In the entries below, spot each line with the word "Tanaka" and copy it.

[Opening THE DATA section]

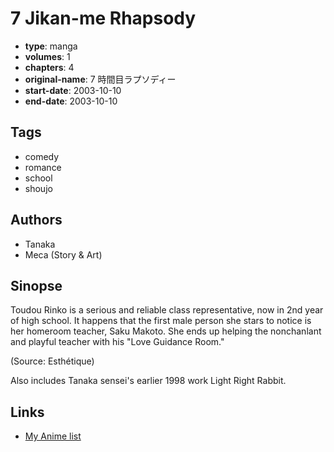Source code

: # 7 Jikan-me Rhapsody

-   **type**: manga
-   **volumes**: 1
-   **chapters**: 4
-   **original-name**: 7 時間目ラプソディー
-   **start-date**: 2003-10-10
-   **end-date**: 2003-10-10

## Tags

-   comedy
-   romance
-   school
-   shoujo

## Authors

-   Tanaka
-   Meca (Story & Art)

## Sinopse

Toudou Rinko is a serious and reliable class representative, now in 2nd year of high school. It happens that the first male person she stars to notice is her homeroom teacher, Saku Makoto. She ends up helping the nonchanlant and playful teacher with his "Love Guidance Room."

(Source: Esthétique)

Also includes Tanaka sensei's earlier 1998 work Light Right Rabbit.

## Links

-   [My Anime list](https://myanimelist.net/manga/3653/7_Jikan-me_Rhapsody)
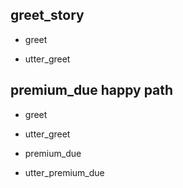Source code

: ## greet_story
* greet
- utter_greet

## premium_due happy path
* greet
- utter_greet
* premium_due
- utter_premium_due
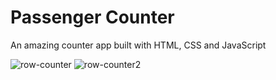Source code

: # Passenger Counter

An amazing counter app built with HTML, CSS and JavaScript

![row-counter](https://user-images.githubusercontent.com/76922943/210873848-e434f973-c93a-43d5-9166-6fc1e3cb4694.png)
![row-counter2](https://user-images.githubusercontent.com/76922943/210874803-46d1c7be-a3d5-48a3-803e-bb41579d8363.png)
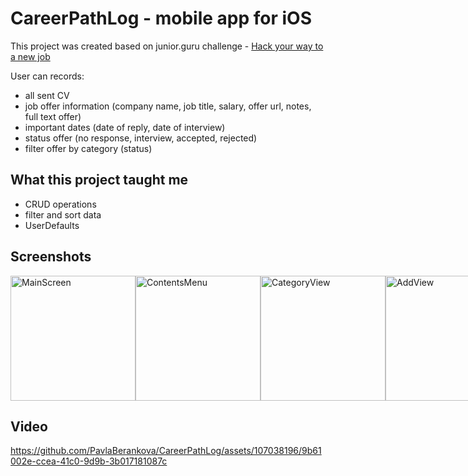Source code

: # CareerPathLog - mobile app for iOS

This project was created based on junior.guru challenge - [Hack your way to a new job](https://github.com/juniorguru/challenge/blob/main/challenges/challenge-1.md)

User can records:
- all sent CV
- job offer information (company name, job title, salary, offer url, notes, full text offer)
- important dates (date of reply, date of interview)
- status offer (no response, interview, accepted, rejected)
- filter offer by category (status)

## What this project taught me

 - CRUD operations
 - filter and sort data
 - UserDefaults


## Screenshots

<div style="display: flex;">
  <img src="https://github.com/PavlaBerankova/CareerPathLog/assets/107038196/ee24faa8-a039-4030-8bfe-6bc40206a8b7" alt="MainScreen" width="200" />
  <img src="https://github.com/PavlaBerankova/CareerPathLog/assets/107038196/f209883d-0bc3-419e-8743-4c4c0cd14bed" alt="ContentsMenu" width="200" />
  <img src="https://github.com/PavlaBerankova/CareerPathLog/assets/107038196/08040904-e652-45fd-a18f-dc41c81be487" alt="CategoryView" width="200" />
  <img src="https://github.com/PavlaBerankova/CareerPathLog/assets/107038196/a7f1f528-cfad-47cb-a91b-464cbc16f34a" alt="AddView" width="200" />
  <img src="https://github.com/PavlaBerankova/CareerPathLog/assets/107038196/4be2f1ef-be39-4a6d-b851-6a484d910924" alt="UpdateView" width="200" />
 
</div>

## Video

https://github.com/PavlaBerankova/CareerPathLog/assets/107038196/9b61002e-ccea-41c0-9d9b-3b017181087c





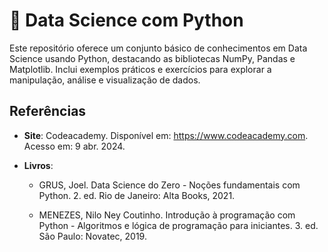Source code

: # 📘 Data Science com Python

Este repositório oferece um conjunto básico de conhecimentos em Data Science usando Python, destacando as bibliotecas NumPy, Pandas e Matplotlib. Inclui exemplos práticos e exercícios para explorar a manipulação, análise e visualização de dados.

## Referências
- **Site**: Codeacademy. Disponível em: https://www.codeacademy.com. Acesso em: 9 abr. 2024.
  
- **Livros**:
  
  - GRUS, Joel. Data Science do Zero - Noções fundamentais com Python. 2. ed. Rio de Janeiro: Alta Books, 2021.

  - MENEZES, Nilo Ney Coutinho. Introdução à programação com Python - Algoritmos e lógica de programação para iniciantes. 3. ed. São Paulo: Novatec, 2019.
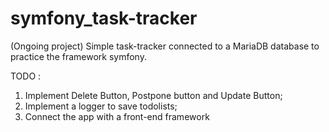 # symfony_task-tracker

(Ongoing project) Simple task-tracker connected to a MariaDB database to practice the framework symfony. 

TODO : 

1) Implement Delete Button, Postpone button and Update Button;
2) Implement a logger to save todolists;
3) Connect the app with a front-end framework
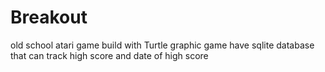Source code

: # Breakout

old school atari game build with Turtle graphic
game have sqlite database that can track high score and date of high score
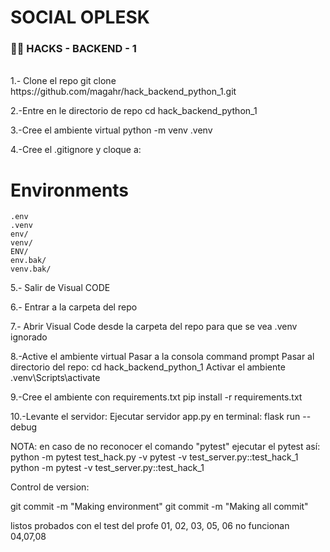 # SOCIAL OPLESK
### 🏴‍☠️ HACKS - BACKEND - 1

<br/>
1.- Clone el repo
    git clone https://github.com/magahr/hack_backend_python_1.git

2.-Entre en le directorio de repo 
   cd hack_backend_python_1

3.-Cree el ambiente virtual
   python  -m venv .venv

4.-Cree el .gitignore y cloque a:
   # Environments
    .env
    .venv
    env/
    venv/
    ENV/
    env.bak/
    venv.bak/   
5.- Salir de Visual CODE

6.- Entrar a la carpeta del repo

7.- Abrir Visual Code desde la carpeta del repo para que se vea .venv ignorado

8.-Active el ambiente virtual
   Pasar a la consola command prompt
   Pasar al directorio del repo:
      cd hack_backend_python_1
   Activar el ambiente
   .venv\Scripts\activate

9.-Cree el ambiente con requirements.txt
   pip install -r requirements.txt 

10.-Levante el servidor:
   Ejecutar servidor app.py en terminal: 
   flask run --debug 


NOTA: en caso de no reconocer el comando "pytest"
          ejecutar el pytest así: python -m pytest test_hack.py -v
                                  pytest -v test_server.py::test_hack_1
                        python -m pytest -v test_server.py::test_hack_1

Control de version:

git commit -m "Making environment"
git commit -m "Making all commit"

listos probados con el test del profe
01, 02, 03, 05, 06
no funcionan
04,07,08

[Closing THE DATA section]

**SOLVED PROBLEM:**
-   Tanaka
Also includes Tanaka sensei's earlier 1998 work Light Right Rabbit.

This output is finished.